TASK OBJECTIVE » Every record below is to be reproduced exactly.

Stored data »

__________

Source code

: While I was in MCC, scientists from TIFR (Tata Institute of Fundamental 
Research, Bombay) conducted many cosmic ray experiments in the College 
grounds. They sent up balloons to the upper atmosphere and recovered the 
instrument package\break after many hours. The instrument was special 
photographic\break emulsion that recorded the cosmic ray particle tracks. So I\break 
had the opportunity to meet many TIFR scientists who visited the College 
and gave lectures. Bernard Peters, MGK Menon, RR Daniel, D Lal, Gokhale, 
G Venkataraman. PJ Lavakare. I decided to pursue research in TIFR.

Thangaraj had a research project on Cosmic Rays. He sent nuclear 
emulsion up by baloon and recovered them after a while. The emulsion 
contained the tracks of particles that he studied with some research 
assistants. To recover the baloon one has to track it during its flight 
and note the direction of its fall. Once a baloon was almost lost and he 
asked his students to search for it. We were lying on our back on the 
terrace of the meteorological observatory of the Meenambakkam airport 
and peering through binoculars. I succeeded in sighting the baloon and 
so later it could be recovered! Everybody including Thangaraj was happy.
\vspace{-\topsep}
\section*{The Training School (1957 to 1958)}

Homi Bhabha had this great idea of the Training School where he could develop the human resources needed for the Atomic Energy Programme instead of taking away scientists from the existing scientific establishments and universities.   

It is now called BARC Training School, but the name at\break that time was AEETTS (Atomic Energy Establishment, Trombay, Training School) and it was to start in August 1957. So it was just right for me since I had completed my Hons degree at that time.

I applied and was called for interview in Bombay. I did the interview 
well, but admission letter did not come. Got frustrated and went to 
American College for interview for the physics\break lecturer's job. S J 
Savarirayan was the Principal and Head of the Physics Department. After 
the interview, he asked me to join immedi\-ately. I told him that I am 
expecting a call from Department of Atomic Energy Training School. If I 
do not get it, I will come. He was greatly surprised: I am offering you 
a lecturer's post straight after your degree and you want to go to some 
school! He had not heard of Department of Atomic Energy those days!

__________

WRITTEN SOLUTION »
Source code

: While I was in MCC, scientists from TIFR (Tata Institute of Fundamental 
Research, Bombay) conducted many cosmic ray experiments in the College 
grounds. They sent up balloons to the upper atmosphere and recovered the 
instrument package\break after many hours. The instrument was special 
photographic\break emulsion that recorded the cosmic ray particle tracks. So I\break 
had the opportunity to meet many TIFR scientists who visited the College 
and gave lectures. Bernard Peters, MGK Menon, RR Daniel, D Lal, Gokhale, 
G Venkataraman. PJ Lavakare. I decided to pursue research in TIFR.

Thangaraj had a research project on Cosmic Rays. He sent nuclear 
emulsion up by baloon and recovered them after a while. The emulsion 
contained the tracks of particles that he studied with some research 
assistants. To recover the baloon one has to track it during its flight 
and note the direction of its fall. Once a baloon was almost lost and he 
asked his students to search for it. We were lying on our back on the 
terrace of the meteorological observatory of the Meenambakkam airport 
and peering through binoculars. I succeeded in sighting the baloon and 
so later it could be recovered! Everybody including Thangaraj was happy.
\vspace{-\topsep}
\section*{The Training School (1957 to 1958)}

Homi Bhabha had this great idea of the Training School where he could develop the human resources needed for the Atomic Energy Programme instead of taking away scientists from the existing scientific establishments and universities.   

It is now called BARC Training School, but the name at\break that time was AEETTS (Atomic Energy Establishment, Trombay, Training School) and it was to start in August 1957. So it was just right for me since I had completed my Hons degree at that time.

I applied and was called for interview in Bombay. I did the interview 
well, but admission letter did not come. Got frustrated and went to 
American College for interview for the physics\break lecturer's job. S J 
Savarirayan was the Principal and Head of the Physics Department. After 
the interview, he asked me to join immedi\-ately. I told him that I am 
expecting a call from Department of Atomic Energy Training School. If I 
do not get it, I will come. He was greatly surprised: I am offering you 
a lecturer's post straight after your degree and you want to go to some 
school! He had not heard of Department of Atomic Energy those days!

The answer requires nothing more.